The simple answer is that legacy processes built from legacy systems that banks and corporates rely on mean that instant payments aren’t just a switch that can be flipped on overnight, Edwards said.

The change is happening and even picking up speed, but still hasn’t quite made it over the early adopter hump yet. However, Edwards said we’ll be in a whole new disbursement ballgame once it does.

“We’re not there yet at the moment, but that’s where this is all headed,” he said. “If you’re a business and you don’t offer instant access to somebody’s money, it’s going to be like a bank not offering bill pay. It will take people out of the game. Right now, every bank doesn’t offer it — we’re still with the early adopters. But as it pushes beyond that, it starts to become required, and then they’ll all do it.”

Why PayPal And Square Already Offer Instant Payments

Edwards said the path to instant disbursements is being pushed forward by players like PayPal. And more recently, Square simply flipped on instant disbursements as an option for that company’s SMB clients.

But Edwards said firms where instant payments have come on quickly and fairly seamlessly are digital-first establishments that had been paying their workers or vendors digitally from Day One.

“Square is the Uber of the merchant-acquiring experience, meaning that they control the whole ecosystem,” he said. “Compare that to a few Ingo clients who did the integrations with us to do same-day settlement. It hasn’t taken off yet because they don’t have a digital way to engage with their SMBs, such as an app where the SMB manages their payments, that their small businesses are engaging with every day.”

The old school relationship with those processors isn’t the digitally moderated engagement that Square, Uber or PayPal have built out. Edwards said it’s very much offline and often involves merchants hitting a button once a month for close-outs.

He said the digital-first companies’ advantages are often described in terms of superior technology, but the real power these firms have is the ability to engage and communicate with customers when it comes to offering new services and capabilities such as payments choice. Edwards said that’s a disconnect the rest of the industry needs to fix to make instant payments work.

The Perception Gap

PYMNTS’ and Ingo’s data have also shown that limited communications lead to another problem: differing perceptions of what payments options are even available to business customers.

Roughly 80 percent of payors that PYMNTS and Ingo surveyed said they’re offering choice to their payees, but only slightly more than 50 percent of payees perceive they have any meaningful choices when it comes to disbursements.

Edwards said that gap springs from a variety of misunderstandings. Often, a firm will have some project or pilot going with an instant payment method, such as push to card, and thus will accurately report that it has disbursement choices available. But the reality is that that’s not really broadly available to a company’s customer base.

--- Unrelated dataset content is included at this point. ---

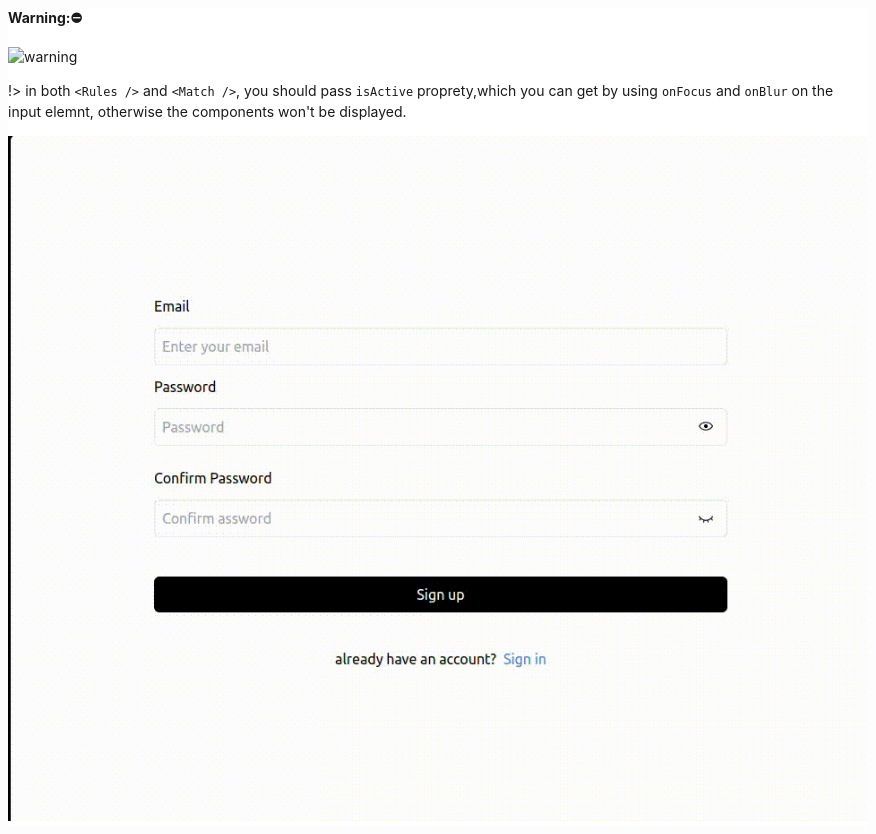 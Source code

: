 #### Warning:⛔️
![warning](https://media2.giphy.com/media/n6Gk6pAMeP9NS/200w.webp?cid=ecf05e47z2abatre33rbk42atwb9wa7rfucsdnw1m5sulhcr&rid=200w.webp&ct=g)


!> in both `<Rules />` and `<Match />`, you should pass `isActive` proprety,which you can get by using `onFocus` and `onBlur` on the input elemnt, otherwise the components won't be displayed.


![part1](_media/part1.gif)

Edwards said there’s also a tendency to misuse terms. For example, a business will believe it’s offering instant payments when it’s only offering electronic payments that aren’t really instant. Direct deposit puts funds in an employee’s account electronically and automatically on a specified pay date, but that’s very different from what an Uber driver experiences when the person is paid truly instantly at the push of a button.

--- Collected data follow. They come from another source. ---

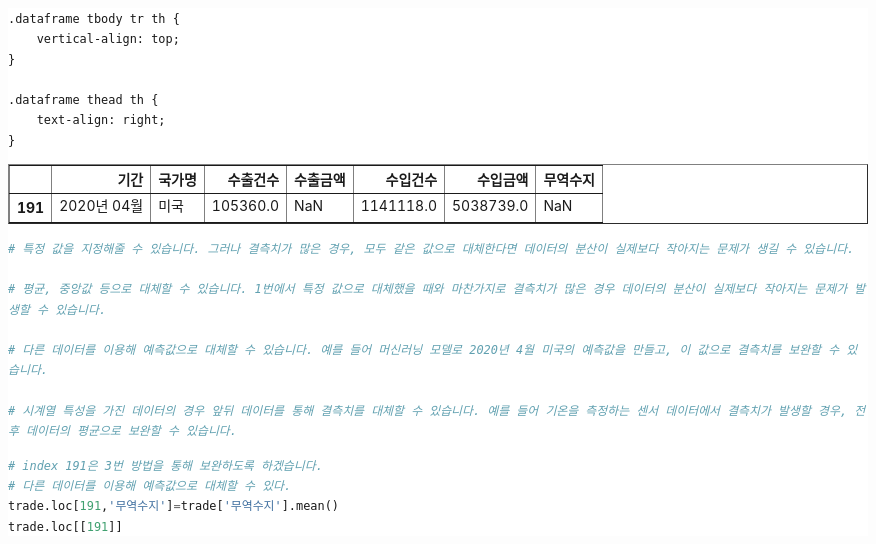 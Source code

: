     .dataframe tbody tr th {
        vertical-align: top;
    }

    .dataframe thead th {
        text-align: right;
    }
</style>
<table border="1" class="dataframe">
  <thead>
    <tr style="text-align: right;">
      <th></th>
      <th>기간</th>
      <th>국가명</th>
      <th>수출건수</th>
      <th>수출금액</th>
      <th>수입건수</th>
      <th>수입금액</th>
      <th>무역수지</th>
    </tr>
  </thead>
  <tbody>
    <tr>
      <th>191</th>
      <td>2020년 04월</td>
      <td>미국</td>
      <td>105360.0</td>
      <td>NaN</td>
      <td>1141118.0</td>
      <td>5038739.0</td>
      <td>NaN</td>
    </tr>
  </tbody>
</table>
</div>




```python
# 특정 값을 지정해줄 수 있습니다. 그러나 결측치가 많은 경우, 모두 같은 값으로 대체한다면 데이터의 분산이 실제보다 작아지는 문제가 생길 수 있습니다.

# 평균, 중앙값 등으로 대체할 수 있습니다. 1번에서 특정 값으로 대체했을 때와 마찬가지로 결측치가 많은 경우 데이터의 분산이 실제보다 작아지는 문제가 발생할 수 있습니다.

# 다른 데이터를 이용해 예측값으로 대체할 수 있습니다. 예를 들어 머신러닝 모델로 2020년 4월 미국의 예측값을 만들고, 이 값으로 결측치를 보완할 수 있습니다.

# 시계열 특성을 가진 데이터의 경우 앞뒤 데이터를 통해 결측치를 대체할 수 있습니다. 예를 들어 기온을 측정하는 센서 데이터에서 결측치가 발생할 경우, 전후 데이터의 평균으로 보완할 수 있습니다.
```


```python
# index 191은 3번 방법을 통해 보완하도록 하겠습니다.
# 다른 데이터를 이용해 예측값으로 대체할 수 있다.
trade.loc[191,'무역수지']=trade['무역수지'].mean()
trade.loc[[191]]
```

“When a driver at Uber finishes a job, they’re looking at their app going, ‘How much did I make on that?’ And right there, Uber can say: ‘Hey, you want that right now for a small fee?’” Edwards said. “That’s what real instant payment choice looks like.”

How To Speed Up Adoption

The trouble is that banks and lots of enterprises are still stuck on the batch processes of yesteryear that required overnight shutdowns to close books, run processes and disburse funds.

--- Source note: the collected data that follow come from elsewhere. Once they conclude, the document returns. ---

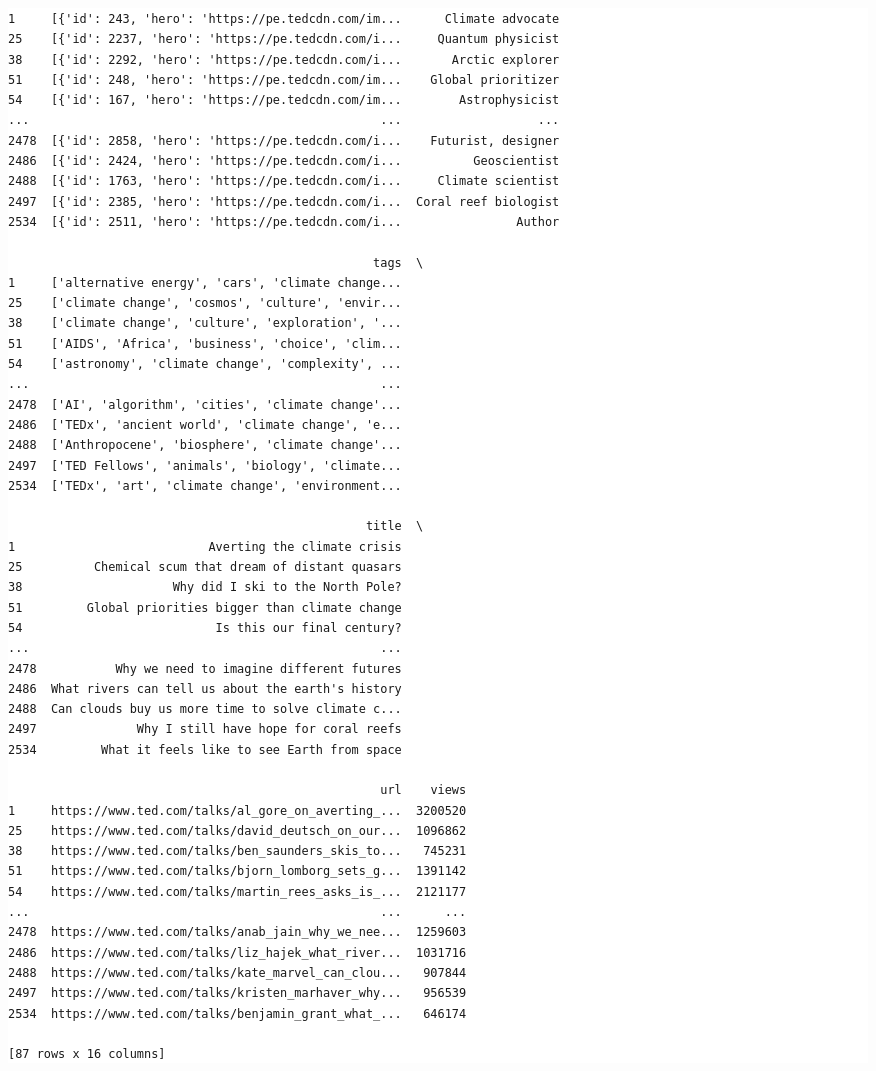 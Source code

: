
 ```
1     [{'id': 243, 'hero': 'https://pe.tedcdn.com/im...      Climate advocate   
25    [{'id': 2237, 'hero': 'https://pe.tedcdn.com/i...     Quantum physicist   
38    [{'id': 2292, 'hero': 'https://pe.tedcdn.com/i...       Arctic explorer   
51    [{'id': 248, 'hero': 'https://pe.tedcdn.com/im...    Global prioritizer   
54    [{'id': 167, 'hero': 'https://pe.tedcdn.com/im...        Astrophysicist   
...                                                 ...                   ...   
2478  [{'id': 2858, 'hero': 'https://pe.tedcdn.com/i...    Futurist, designer   
2486  [{'id': 2424, 'hero': 'https://pe.tedcdn.com/i...          Geoscientist   
2488  [{'id': 1763, 'hero': 'https://pe.tedcdn.com/i...     Climate scientist   
2497  [{'id': 2385, 'hero': 'https://pe.tedcdn.com/i...  Coral reef biologist   
2534  [{'id': 2511, 'hero': 'https://pe.tedcdn.com/i...                Author   

                                                   tags  \
1     ['alternative energy', 'cars', 'climate change...   
25    ['climate change', 'cosmos', 'culture', 'envir...   
38    ['climate change', 'culture', 'exploration', '...   
51    ['AIDS', 'Africa', 'business', 'choice', 'clim...   
54    ['astronomy', 'climate change', 'complexity', ...   
...                                                 ...   
2478  ['AI', 'algorithm', 'cities', 'climate change'...   
2486  ['TEDx', 'ancient world', 'climate change', 'e...   
2488  ['Anthropocene', 'biosphere', 'climate change'...   
2497  ['TED Fellows', 'animals', 'biology', 'climate...   
2534  ['TEDx', 'art', 'climate change', 'environment...   

                                                  title  \
1                           Averting the climate crisis   
25          Chemical scum that dream of distant quasars   
38                     Why did I ski to the North Pole?   
51         Global priorities bigger than climate change   
54                           Is this our final century?   
...                                                 ...   
2478           Why we need to imagine different futures   
2486  What rivers can tell us about the earth's history   
2488  Can clouds buy us more time to solve climate c...   
2497              Why I still have hope for coral reefs   
2534         What it feels like to see Earth from space   

                                                    url    views  
1     https://www.ted.com/talks/al_gore_on_averting_...  3200520  
25    https://www.ted.com/talks/david_deutsch_on_our...  1096862  
38    https://www.ted.com/talks/ben_saunders_skis_to...   745231  
51    https://www.ted.com/talks/bjorn_lomborg_sets_g...  1391142  
54    https://www.ted.com/talks/martin_rees_asks_is_...  2121177  
...                                                 ...      ...  
2478  https://www.ted.com/talks/anab_jain_why_we_nee...  1259603  
2486  https://www.ted.com/talks/liz_hajek_what_river...  1031716  
2488  https://www.ted.com/talks/kate_marvel_can_clou...   907844  
2497  https://www.ted.com/talks/kristen_marhaver_why...   956539  
2534  https://www.ted.com/talks/benjamin_grant_what_...   646174  

[87 rows x 16 columns]
```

But Edwards said that system just isn’t compatible with 24/7 real-time payments processing without some technology bridges in place. He said that eventually, all banks will move to where Ingo now is with KeyBank — finding ways to bridge the gap in asynchronous batch processes in much the same way they do with debit processing.

“We’ve had to create stand-in processes for some of America’s largest banks to satisfy their compliance, regulatory, etc., but all of them can have a 24/7 real-time instant payments choice platform,” Edwards said.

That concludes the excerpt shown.